I started a business 5 years ago with $10,000. Last year we passed 4mil in sales. Have 12 employees.
It's hard.
My personal boon and bane has been I always want to do everything myself (excluding routine operations, but including marketing, sales, creative, R&D, etc). On the one hand this is good because it's extremely hard to find dependable people (and very expensive). On the other hand this has limited our growth.
I think my introversion has been both a boon and bane too. It allows me to get technical and look for ways to implement operational improvements via a lot of self-reflection and introspection. However, dealing with employees is hard when I want to be left alone (which is most of the time) but need to interact with them instead (which is also most of the time, lol). And many times against my better judgement I have opted not to do networking stuff in favor of working on things at the office because I hate networking even though I know it is beneficial.
Everyone always wants to give advice on what you should do or shouldn't do, but the fact is 99% of the people giving you advice have never been successful at what they're giving you advice about, lol.

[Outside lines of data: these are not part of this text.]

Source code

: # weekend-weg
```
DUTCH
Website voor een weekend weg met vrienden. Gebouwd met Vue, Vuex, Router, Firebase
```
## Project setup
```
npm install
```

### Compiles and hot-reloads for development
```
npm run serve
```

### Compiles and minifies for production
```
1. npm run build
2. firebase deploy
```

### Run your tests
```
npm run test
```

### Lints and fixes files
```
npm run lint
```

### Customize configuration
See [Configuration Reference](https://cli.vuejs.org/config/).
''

My two biggest obstacles are time-management and finding talent. Time management because all these little things add up to so much time and it's easy to not have time for working ON the company rather than IN the company (The E-myth Revisited is a good book on this). Finding employees is a major pain, sort of like looking for that unicorn. I want people to be generalists and do all these things that I do, but it's the opposite, everyone focuses on just a minor element and wants to depend on someone else to do what they don't know how, but if you don't provide them with that other person they have no idea what to do. For example, marketing: I'll design the t-shirts, find the printer, coordinate the shipping, find models, do the photography, then do the social media. Good luck finding anyone who can do more than one of those things. And then it seems to me that talent often over-values their worth by a good margin.
One thing I've learned that is apropos to the other elements found on this forum is this: on RVF women get a lot of slack for being hamster-driven, for being entitled, for being mindless, for having self-important & inflated egos & more. From all the human resources work I've done over the last 6 years, just as many men or like that too & just being a lousy person with the aforementioned negative qualities is not gender-specific by any means & in fact pretty normally distributed among both genders.
But to counter that negativity I must say when you do find a good employee it's a brilliant thing to have them by your side to carry out your vision in an effective manner.